Texas wants to put more autonomous vehicles on the road
Like a mirage on a sun-beaten West Texas highway, the future of autonomous vehicles in Texas isn’t altogether clear. A new state effort hopes to clear up the prospect of an increasingly connected fleet of vehicles on the road.
The Texas Department of Transportation announced yesterday that it’s forming a task force to bring more investment in autonomous and connected vehicles to the state, aimed at being a “one-stop resource for information and coordination on all ongoing projects, investments and initiatives in Texas.”
“Our goal is to further build on the momentum already established,” said TxDOT Executive Director James Bass in a press release. “We look forward to furthering these important efforts as connected and autonomous vehicles become reality.”

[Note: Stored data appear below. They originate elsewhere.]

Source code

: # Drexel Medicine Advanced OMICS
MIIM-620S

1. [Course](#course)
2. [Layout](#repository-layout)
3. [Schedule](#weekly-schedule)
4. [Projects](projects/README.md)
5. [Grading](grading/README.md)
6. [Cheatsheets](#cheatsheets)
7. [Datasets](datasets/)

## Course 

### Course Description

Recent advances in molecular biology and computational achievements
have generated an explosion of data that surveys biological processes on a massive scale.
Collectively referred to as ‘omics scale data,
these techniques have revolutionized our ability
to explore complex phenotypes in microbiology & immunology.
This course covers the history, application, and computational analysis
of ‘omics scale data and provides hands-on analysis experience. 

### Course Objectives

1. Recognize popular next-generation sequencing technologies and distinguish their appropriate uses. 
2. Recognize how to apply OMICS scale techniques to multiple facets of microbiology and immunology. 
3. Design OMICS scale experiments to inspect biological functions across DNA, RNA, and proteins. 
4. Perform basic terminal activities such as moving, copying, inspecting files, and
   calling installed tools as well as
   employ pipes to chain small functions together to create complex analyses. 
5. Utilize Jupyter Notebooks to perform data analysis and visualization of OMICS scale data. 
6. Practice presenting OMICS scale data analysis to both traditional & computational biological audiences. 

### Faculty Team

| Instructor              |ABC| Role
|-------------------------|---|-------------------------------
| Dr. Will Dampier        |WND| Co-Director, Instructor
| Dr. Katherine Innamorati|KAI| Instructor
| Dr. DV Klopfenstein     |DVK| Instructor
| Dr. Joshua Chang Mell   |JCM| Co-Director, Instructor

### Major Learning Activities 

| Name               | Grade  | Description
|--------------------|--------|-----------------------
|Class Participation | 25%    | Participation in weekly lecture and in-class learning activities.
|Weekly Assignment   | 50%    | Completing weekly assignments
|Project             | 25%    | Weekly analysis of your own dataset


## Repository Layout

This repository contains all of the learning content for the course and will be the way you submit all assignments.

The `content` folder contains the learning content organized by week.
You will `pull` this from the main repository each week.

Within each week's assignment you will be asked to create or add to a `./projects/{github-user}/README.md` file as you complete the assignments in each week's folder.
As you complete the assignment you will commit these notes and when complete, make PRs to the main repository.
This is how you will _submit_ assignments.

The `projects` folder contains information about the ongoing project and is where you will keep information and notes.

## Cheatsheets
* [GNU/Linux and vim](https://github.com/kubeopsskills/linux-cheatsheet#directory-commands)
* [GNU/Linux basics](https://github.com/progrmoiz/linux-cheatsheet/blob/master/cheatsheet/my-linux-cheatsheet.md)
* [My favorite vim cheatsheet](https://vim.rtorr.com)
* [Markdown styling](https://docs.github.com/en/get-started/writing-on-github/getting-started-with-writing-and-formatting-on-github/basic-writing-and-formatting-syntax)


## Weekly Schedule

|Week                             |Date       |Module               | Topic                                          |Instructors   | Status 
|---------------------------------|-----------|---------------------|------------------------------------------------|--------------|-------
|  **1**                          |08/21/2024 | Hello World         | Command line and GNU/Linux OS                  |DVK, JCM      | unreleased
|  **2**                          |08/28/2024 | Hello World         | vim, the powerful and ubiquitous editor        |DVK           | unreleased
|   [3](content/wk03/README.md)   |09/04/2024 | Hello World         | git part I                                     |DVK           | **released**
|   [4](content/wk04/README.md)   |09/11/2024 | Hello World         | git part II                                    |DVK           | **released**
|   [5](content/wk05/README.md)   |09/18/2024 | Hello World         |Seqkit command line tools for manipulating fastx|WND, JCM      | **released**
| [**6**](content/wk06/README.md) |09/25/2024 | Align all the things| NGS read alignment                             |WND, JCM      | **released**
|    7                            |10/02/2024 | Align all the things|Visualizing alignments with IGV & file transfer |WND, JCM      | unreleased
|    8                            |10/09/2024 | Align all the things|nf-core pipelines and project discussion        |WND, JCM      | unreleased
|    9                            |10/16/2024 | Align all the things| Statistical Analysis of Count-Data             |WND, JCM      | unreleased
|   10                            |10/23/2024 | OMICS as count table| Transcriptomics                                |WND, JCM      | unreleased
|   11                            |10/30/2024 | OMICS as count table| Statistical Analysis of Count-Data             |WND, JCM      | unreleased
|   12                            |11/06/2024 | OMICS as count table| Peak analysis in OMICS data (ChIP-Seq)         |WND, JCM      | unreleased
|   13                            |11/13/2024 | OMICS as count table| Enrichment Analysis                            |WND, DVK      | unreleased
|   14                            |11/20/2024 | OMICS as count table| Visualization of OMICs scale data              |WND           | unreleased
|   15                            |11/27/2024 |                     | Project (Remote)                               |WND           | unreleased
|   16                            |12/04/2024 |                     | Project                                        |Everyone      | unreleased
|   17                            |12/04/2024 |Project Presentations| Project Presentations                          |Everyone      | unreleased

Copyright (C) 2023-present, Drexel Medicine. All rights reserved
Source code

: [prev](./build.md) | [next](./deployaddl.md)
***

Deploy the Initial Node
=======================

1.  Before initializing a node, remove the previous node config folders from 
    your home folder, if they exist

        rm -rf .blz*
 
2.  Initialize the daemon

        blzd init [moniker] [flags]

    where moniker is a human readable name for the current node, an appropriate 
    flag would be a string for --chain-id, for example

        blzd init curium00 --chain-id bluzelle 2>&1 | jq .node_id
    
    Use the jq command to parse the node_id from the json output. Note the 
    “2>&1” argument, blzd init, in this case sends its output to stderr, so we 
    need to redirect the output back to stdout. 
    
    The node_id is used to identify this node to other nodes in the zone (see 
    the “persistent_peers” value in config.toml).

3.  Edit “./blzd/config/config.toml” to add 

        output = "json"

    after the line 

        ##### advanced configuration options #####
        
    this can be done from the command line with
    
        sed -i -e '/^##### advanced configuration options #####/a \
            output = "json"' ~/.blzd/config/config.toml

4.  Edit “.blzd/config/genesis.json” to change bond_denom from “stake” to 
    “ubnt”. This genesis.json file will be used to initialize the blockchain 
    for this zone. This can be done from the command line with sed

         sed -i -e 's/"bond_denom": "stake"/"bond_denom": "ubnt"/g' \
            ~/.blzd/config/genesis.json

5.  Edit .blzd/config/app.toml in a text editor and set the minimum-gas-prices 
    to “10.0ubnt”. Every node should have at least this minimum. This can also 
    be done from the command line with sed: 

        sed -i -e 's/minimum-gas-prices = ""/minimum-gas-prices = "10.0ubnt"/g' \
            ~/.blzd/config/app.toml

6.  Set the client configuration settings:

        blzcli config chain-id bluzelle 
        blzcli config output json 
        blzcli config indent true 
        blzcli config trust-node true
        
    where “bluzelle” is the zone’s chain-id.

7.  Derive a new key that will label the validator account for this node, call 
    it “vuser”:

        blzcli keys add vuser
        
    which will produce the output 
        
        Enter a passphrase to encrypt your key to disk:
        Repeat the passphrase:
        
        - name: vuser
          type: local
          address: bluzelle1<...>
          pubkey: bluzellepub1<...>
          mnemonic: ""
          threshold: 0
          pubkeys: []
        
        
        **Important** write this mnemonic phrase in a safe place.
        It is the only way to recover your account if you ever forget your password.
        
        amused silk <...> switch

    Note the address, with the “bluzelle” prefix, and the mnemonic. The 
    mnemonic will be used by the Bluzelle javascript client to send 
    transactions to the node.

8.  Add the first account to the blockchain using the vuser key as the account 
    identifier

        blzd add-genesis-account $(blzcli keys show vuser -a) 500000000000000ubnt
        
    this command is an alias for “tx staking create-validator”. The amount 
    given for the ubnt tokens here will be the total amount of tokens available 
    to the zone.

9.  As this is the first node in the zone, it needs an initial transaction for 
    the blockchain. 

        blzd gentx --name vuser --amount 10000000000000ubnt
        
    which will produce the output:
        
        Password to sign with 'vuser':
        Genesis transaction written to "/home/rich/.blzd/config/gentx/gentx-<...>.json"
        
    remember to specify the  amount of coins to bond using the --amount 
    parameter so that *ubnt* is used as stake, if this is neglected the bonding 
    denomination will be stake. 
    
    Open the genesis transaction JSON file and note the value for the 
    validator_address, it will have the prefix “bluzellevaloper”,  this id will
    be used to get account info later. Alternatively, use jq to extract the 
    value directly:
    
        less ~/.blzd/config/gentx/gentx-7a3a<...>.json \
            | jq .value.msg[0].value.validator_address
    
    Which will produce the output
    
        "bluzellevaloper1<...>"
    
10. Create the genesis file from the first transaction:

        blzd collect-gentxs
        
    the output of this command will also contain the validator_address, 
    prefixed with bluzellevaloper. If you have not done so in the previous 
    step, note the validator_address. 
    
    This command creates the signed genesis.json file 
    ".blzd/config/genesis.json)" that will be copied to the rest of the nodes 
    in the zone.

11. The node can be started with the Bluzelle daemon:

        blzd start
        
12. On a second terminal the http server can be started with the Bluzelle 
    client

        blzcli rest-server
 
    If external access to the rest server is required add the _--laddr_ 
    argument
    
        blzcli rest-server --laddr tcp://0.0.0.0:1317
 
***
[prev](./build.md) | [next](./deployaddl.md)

The state has had a law allowing autonomous vehicles to test and even drive on Texas roads and rights of way since 2017, when lawmakers passed a bill requiring the vehicles to follow the rules of the road and have video-monitoring capability and insurance.
In Austin, Google’s Waymo has been testing autonomous vehicles since 2015, when it had its first truly driverless car ride in Northeast Austin. More recently, the city partnered with INRIX last summer on a platform that will let the city identify traffic rules and obstructions on a road-by-road basis and then share that data with autonomous vehicle providers. In North Texas, California-based Drive.ai began testing its driverless service last summer in Frisco.
So far this legislative session, two bills have been filed to tweak Texas’ self-driving car laws. One would increase liability of manufacturers in the event of a crash involving an automated vehicle, and another would require providers to equip vehicles with a failure alert system and the latest software.